Cover me, when I sleep
Cover me, when I breathe
You throw your pearls before the swine
Make the monkey blind
--Peter Gabriel

Current economic problems have unleashed calls for increased government regulation. Presumably, the penalty of economic loss levied on market participants for taking imprudent risk in free market systems is not enough. Some degree of control is deemed necessary. This control transfers authority for production and distribution decisions from private hands to the State. State ownership and control of economic resources and their allocation is known as socialism.

Cries for increased regulation always coincide with periods of dramatic declines in market prices and economic activity, which should tell us something about the behavioral motives behind regulatory campaigns. These cries are usually grounded in the argument that people are prone to irrational extremes when making economic decisions. Regulators are charged with clipping those extremes in order to temper boom and bust cycles.
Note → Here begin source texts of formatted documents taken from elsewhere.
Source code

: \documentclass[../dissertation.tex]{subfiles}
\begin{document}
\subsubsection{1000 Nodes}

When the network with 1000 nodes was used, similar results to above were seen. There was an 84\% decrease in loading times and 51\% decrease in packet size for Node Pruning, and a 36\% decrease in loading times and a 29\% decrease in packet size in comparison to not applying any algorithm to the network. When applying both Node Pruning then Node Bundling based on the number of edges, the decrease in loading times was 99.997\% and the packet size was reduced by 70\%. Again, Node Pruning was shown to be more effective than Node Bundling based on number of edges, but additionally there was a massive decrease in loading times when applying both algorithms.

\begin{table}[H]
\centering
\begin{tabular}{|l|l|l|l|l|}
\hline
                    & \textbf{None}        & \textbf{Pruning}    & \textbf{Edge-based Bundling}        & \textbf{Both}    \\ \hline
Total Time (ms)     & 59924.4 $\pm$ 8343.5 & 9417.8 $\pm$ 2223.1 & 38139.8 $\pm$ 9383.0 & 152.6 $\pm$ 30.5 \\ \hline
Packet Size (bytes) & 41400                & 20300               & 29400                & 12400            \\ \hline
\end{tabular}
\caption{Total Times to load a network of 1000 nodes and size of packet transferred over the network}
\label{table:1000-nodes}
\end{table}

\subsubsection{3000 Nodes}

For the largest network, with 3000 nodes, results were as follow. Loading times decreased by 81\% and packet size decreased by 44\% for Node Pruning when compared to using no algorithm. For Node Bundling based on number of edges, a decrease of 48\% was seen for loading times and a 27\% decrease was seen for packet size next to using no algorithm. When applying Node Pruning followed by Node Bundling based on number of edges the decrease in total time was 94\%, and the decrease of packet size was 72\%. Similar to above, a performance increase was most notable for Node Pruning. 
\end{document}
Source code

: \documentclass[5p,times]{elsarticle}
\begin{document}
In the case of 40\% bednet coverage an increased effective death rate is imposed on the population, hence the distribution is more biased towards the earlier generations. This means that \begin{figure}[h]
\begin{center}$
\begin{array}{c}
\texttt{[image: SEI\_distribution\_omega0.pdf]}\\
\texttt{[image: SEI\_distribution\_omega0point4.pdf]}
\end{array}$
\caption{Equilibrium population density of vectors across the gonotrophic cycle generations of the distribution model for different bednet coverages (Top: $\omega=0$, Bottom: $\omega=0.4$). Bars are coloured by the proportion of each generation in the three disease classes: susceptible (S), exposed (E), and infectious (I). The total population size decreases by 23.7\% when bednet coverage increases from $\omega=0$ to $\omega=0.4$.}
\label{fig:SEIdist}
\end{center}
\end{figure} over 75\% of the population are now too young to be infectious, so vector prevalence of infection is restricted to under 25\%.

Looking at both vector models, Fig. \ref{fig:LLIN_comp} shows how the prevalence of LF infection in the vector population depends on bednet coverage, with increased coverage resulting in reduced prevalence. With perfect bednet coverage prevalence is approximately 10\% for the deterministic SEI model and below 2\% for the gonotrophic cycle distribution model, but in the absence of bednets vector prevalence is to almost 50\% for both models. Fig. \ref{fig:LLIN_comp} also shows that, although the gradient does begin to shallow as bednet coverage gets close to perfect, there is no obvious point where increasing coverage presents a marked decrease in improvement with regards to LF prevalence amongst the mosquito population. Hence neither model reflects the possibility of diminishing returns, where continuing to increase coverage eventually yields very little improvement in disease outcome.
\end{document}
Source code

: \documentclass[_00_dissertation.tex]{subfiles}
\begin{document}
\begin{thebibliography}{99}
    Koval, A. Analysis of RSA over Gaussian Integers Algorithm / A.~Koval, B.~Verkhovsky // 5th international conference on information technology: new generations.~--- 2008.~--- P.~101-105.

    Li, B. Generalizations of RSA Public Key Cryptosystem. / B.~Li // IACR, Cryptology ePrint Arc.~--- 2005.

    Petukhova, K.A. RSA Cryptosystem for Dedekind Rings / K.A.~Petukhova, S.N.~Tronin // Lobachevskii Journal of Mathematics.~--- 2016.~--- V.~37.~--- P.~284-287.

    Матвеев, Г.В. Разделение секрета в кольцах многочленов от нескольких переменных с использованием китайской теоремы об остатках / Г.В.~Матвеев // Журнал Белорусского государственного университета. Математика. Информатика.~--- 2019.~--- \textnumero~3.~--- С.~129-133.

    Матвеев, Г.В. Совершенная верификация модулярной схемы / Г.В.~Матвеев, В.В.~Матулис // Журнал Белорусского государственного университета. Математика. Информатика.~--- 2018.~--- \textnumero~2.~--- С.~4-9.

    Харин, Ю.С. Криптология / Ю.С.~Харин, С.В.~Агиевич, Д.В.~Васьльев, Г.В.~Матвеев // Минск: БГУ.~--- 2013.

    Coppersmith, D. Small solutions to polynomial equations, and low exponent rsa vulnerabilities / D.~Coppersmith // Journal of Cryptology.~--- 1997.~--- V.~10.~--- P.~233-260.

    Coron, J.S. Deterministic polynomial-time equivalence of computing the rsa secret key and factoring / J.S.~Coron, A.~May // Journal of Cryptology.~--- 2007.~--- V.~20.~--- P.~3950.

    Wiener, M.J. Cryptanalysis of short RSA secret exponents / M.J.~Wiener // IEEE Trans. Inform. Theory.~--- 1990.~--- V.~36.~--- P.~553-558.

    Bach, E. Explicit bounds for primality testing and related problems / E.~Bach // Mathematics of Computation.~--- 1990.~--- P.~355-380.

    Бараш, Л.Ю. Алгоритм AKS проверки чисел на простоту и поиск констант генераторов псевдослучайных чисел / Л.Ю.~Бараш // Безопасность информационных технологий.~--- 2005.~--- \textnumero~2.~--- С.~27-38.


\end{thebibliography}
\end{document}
Such arguments, of course, are quite circular, because individuals charged with oversight hail from the same species who purportedly makes foolish buying and selling decisions in market environments. Who oversees the regulators when pangs of foolishness taint their decision-making processes?

The fact is that we currently spend more on government oversight and regulation than at any time in our economic history. Yet, examples abound of regulatory 'failures' (e.g., Madoff, CDS, front running, etc.).

Regulation is a form of inspection. A fundamental axiom of Total Quality Management is that control programs dependent on high levels of inspection are rarely effective. Research suggests that inspectors generally miss about 20% of all defects present (Juran 1988: 18.86). Inspection errors may be due to cognitive constraints, or they may be more political in nature.

Meanwhile, market participants who think they are 'covered' by regulatory programs are prone to do less due diligence when making buying and selling decisions. Less due diligence means more risk taking. As such, regulation is a breeding ground for moral hazard.

Before blaming free markets for current problems, intellectually honest individuals should try testing a hypothesis that excessive regulation and accompanying moral hazard are root causes of our economic hardships.

References

Juran, J.M. 1988. Juran's quality control handbook, 4th ed. New York: McGraw-Hill.